→ **INSTRUCTIONS FOR THE TASK**:
Copy out each line of the entries where the word "phase" is present.

Segment Start: EXTRACTED INFORMATION

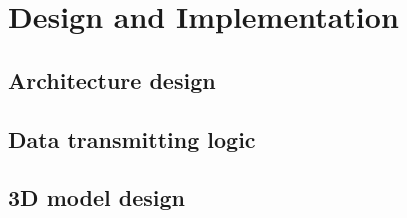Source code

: 

\chapter{Design and Implementation}

\section{Architecture design}

\section{Data transmitting logic}

\section{3D model design}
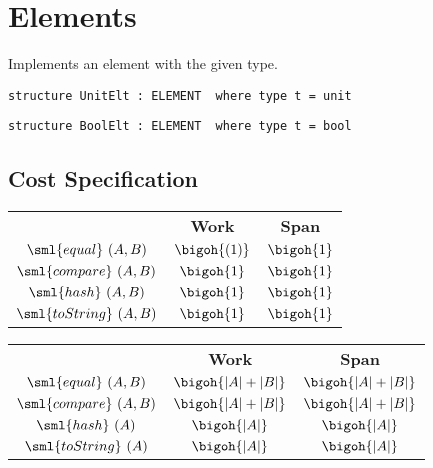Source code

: \chapter{Elements}
\label{ch:elt-structures}

\begin{cluster}
\label{grp:prmbl:elt-structures::implements}

\begin{preamble}
\label{prmbl:elt-structures::implements}
Implements an element with the given type.

\begin{verbatim}
structure UnitElt : ELEMENT  where type t = unit
\end{verbatim}

\begin{verbatim}
structure BoolElt : ELEMENT  where type t = bool
\end{verbatim}

\end{preamble}
\end{cluster}


\section{Cost Specification}
\label{sec:elt-structures::cost-specification}

\begin{cluster}
\label{grp:cost:unit}

\begin{costspec}[UnitElt]
\label{cost:unit}
\begin{tabular}{c|c|c}
& \textbf{Work} & \textbf{Span} \\
$\sml{equal}~(A,B)$ & $\bigoh {(1)}$ & $\bigoh {1}$ \\
$\sml{compare}~(A,B)$ & $\bigoh {1}$ & $\bigoh {1}$ \\
$\sml{hash}~(A,B)$ & $\bigoh {1}$ & $\bigoh {1}$ \\
$\sml{toString}~(A,B)$ & $\bigoh {1}$ & $\bigoh {1}$ \\
\end{tabular}

\end{costspec}
\end{cluster}

\begin{cluster}
\label{grp:cost:string}

\begin{costspec}[StringElt]
\label{cost:string}
\begin{tabular}{c|c|c}
& \textbf{Work} & \textbf{Span} \\
$\sml{equal}~(A,B)$ & $\bigoh{|A| + |B|}$ & $\bigoh {|A| + |B|}$ \\
$\sml{compare}~(A,B)$ & $\bigoh {|A| + |B|}$ & $\bigoh {|A| + |B|}$ \\
$\sml{hash}~(A)$ & $\bigoh {|A|}$ & $\bigoh {|A|}$ \\
$\sml{toString}~(A)$ & $\bigoh {|A|}$ & $\bigoh {|A|}$ \\
\end{tabular}

\end{costspec}
\end{cluster}

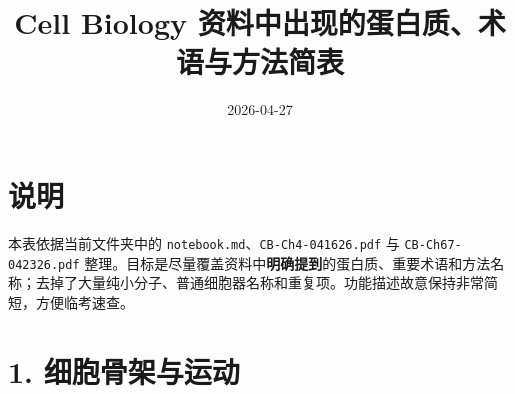 \documentclass[11pt,fontset=none]{ctexart}
\title{Cell Biology 资料中出现的蛋白质、术语与方法简表}
\author{}
\date{2026-04-27}
\begin{document}
\maketitle

\section*{说明}
本表依据当前文件夹中的 \texttt{notebook.md}、\texttt{CB-Ch4-041626.pdf} 与 \texttt{CB-Ch67-042326.pdf} 整理。目标是尽量覆盖资料中\textbf{明确提到}的蛋白质、重要术语和方法名称；去掉了大量纯小分子、普通细胞器名称和重复项。功能描述故意保持非常简短，方便临考速查。

\small

\section*{1. 细胞骨架与运动}
\end{document}
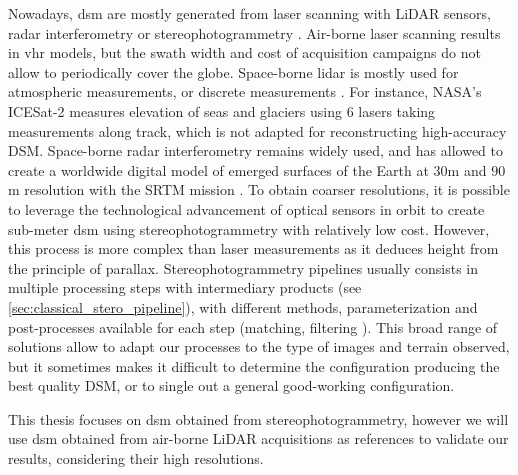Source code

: Nowadays, \acrshort{dsm} are mostly generated from laser scanning with LiDAR sensors, radar interferometry or stereophotogrammetry \cite{youssefi_cars_2020}. Air-borne laser scanning results in \acrfull{vhr} models, but the swath width and cost of acquisition campaigns do not allow to periodically cover the globe. Space-borne \acrshort{lidar} is mostly used for atmospheric measurements, or discrete measurements \cite{fouladinejad_history_2019}. For instance, NASA's ICESat-2 \cite{jasinski_atlasicesat-2_2020} measures elevation of seas and glaciers using 6 lasers taking measurements along track, which is not adapted for reconstructing high-accuracy DSM. Space-borne radar interferometry remains widely used, and has allowed to create a worldwide digital model of emerged surfaces of the Earth at $30$m and $90$m resolution with the SRTM mission \cite{farr_shuttle_2007}. To obtain coarser resolutions, it is possible to leverage the technological advancement of optical sensors in orbit to create sub-meter \acrshort{dsm} using stereophotogrammetry with relatively low cost. However, this process is more complex than laser measurements as it deduces height from the principle of parallax. Stereophotogrammetry pipelines usually consists in multiple processing steps with intermediary products (see \ref{sec:classical_stero_pipeline}), with different methods, parameterization and post-processes available for each step (\eg matching, filtering \etc). This broad range of solutions allow to adapt our processes to the type of images and terrain observed, but it sometimes makes it difficult to determine the configuration producing the best quality DSM, or to single out a general good-working configuration. 

This thesis focuses on \acrshort{dsm} obtained from stereophotogrammetry, however we will use \acrshort{dsm} obtained from air-borne LiDAR acquisitions as references to validate our results, considering their high resolutions.

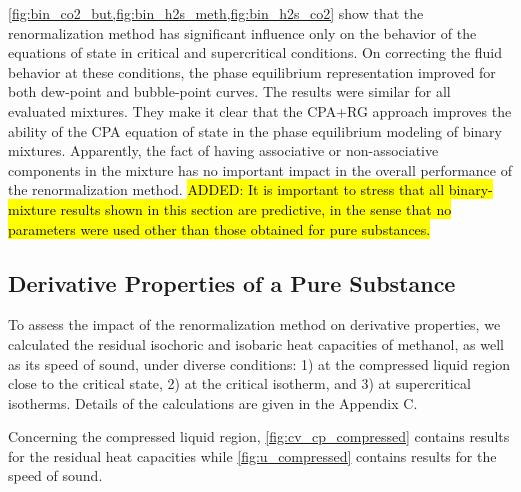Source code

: \documentclass[preprint,12pt,3p]{elsarticle}
\begin{document}
\cref{fig:bin_co2_but,fig:bin_h2s_meth,fig:bin_h2s_co2} show that the renormalization method has significant influence only on the behavior of the equations of state in critical and supercritical conditions.
On correcting the fluid behavior at these conditions, the phase equilibrium representation improved for both dew-point and bubble-point curves.
The results were similar for all evaluated mixtures.
They make it clear that the CPA+RG approach improves the ability of the CPA equation of state in the phase equilibrium modeling of binary mixtures.
Apparently, the fact of having associative or non-associative components in the mixture has no important impact in the overall performance of the renormalization method.
\hl{ADDED: It is important to stress that all binary-mixture results shown in this section are predictive, in the sense that no parameters were used other than those obtained for pure substances.}

\subsection{Derivative Properties of a Pure Substance}

To assess the impact of the renormalization method on derivative properties, we calculated the residual isochoric and isobaric heat capacities of methanol, as well as its speed of sound, under diverse conditions: 1) at the compressed liquid region close to the critical state, 2) at the critical isotherm, and 3) at supercritical isotherms.
Details of the calculations are given in the Appendix C.

Concerning the compressed liquid region, \cref{fig:cv_cp_compressed} contains results for the residual heat capacities while \cref{fig:u_compressed} contains results for the speed of sound.
\end{document}
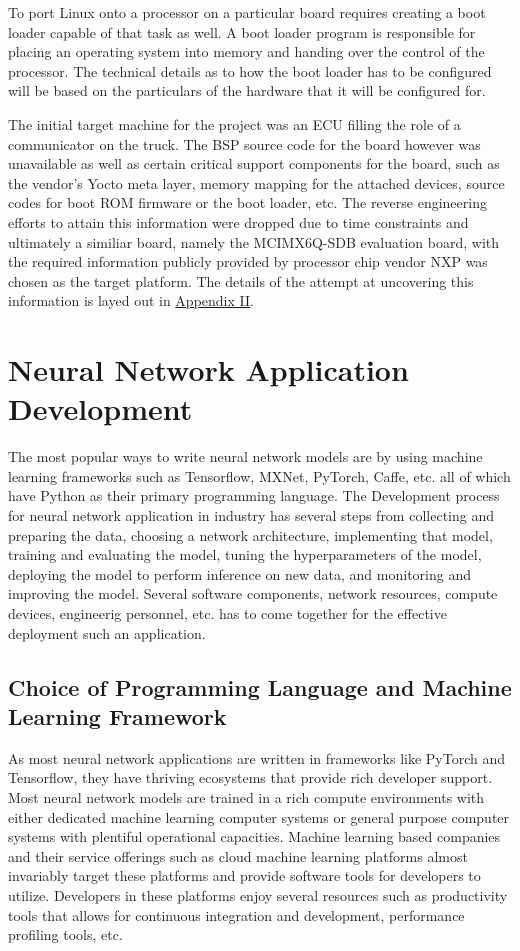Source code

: To port Linux onto a processor on a particular board requires creating a boot loader capable of that task as well. A boot loader program is responsible for placing an operating system into memory and handing over the control of the processor. The technical details as to how the boot loader has to be configured will be based on the particulars of the hardware that it will be configured for.

The initial target machine for the project was an ECU filling the role of a communicator on the truck. The BSP source code for the board however was unavailable as well as certain critical support components for the board, such as the vendor's Yocto meta layer, memory mapping for the attached devices, source codes for boot ROM firmware or the boot loader, etc. The reverse engineering efforts to attain this information were dropped due to time constraints and ultimately a similiar board, namely the MCIMX6Q-SDB evaluation board, with the required information publicly provided by processor chip vendor NXP was chosen as the target platform. The details of the attempt at uncovering this information is layed out in \hyperref[rtc-c300]{Appendix II}.

\section{Neural Network Application Development}

The most popular ways to write neural network models are by using machine learning frameworks such as Tensorflow, MXNet, PyTorch, Caffe, etc. all of which have Python as their primary programming language. The Development process for neural network application in industry has several steps from collecting and preparing the data, choosing a network architecture, implementing that model, training and evaluating the model, tuning the hyperparameters of the model, deploying the model to perform inference on new data, and monitoring and improving the model. Several software components, network resources, compute devices, engineerig personnel, etc. has to come together for the effective deployment such an application.

\subsection{Choice of Programming Language and Machine Learning Framework}

As most neural network applications are written in frameworks like PyTorch and Tensorflow, they have thriving ecosystems that provide rich developer support. Most neural network models are trained in a rich compute environments with either dedicated machine learning computer systems or general purpose computer systems with plentiful operational capacities. Machine learning based companies and their service offerings such as cloud machine learning platforms almost invariably target these platforms and provide software tools for developers to utilize. Developers in these platforms enjoy several resources such as productivity tools that allows for continuous integration and development, performance profiling tools, etc.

Segment End: EXTRACTED INFORMATION

→ **RESULT OF THE EXERCISE**:
On correcting the fluid behavior at these conditions, the phase equilibrium representation improved for both dew-point and bubble-point curves.
They make it clear that the CPA+RG approach improves the ability of the CPA equation of state in the phase equilibrium modeling of binary mixtures.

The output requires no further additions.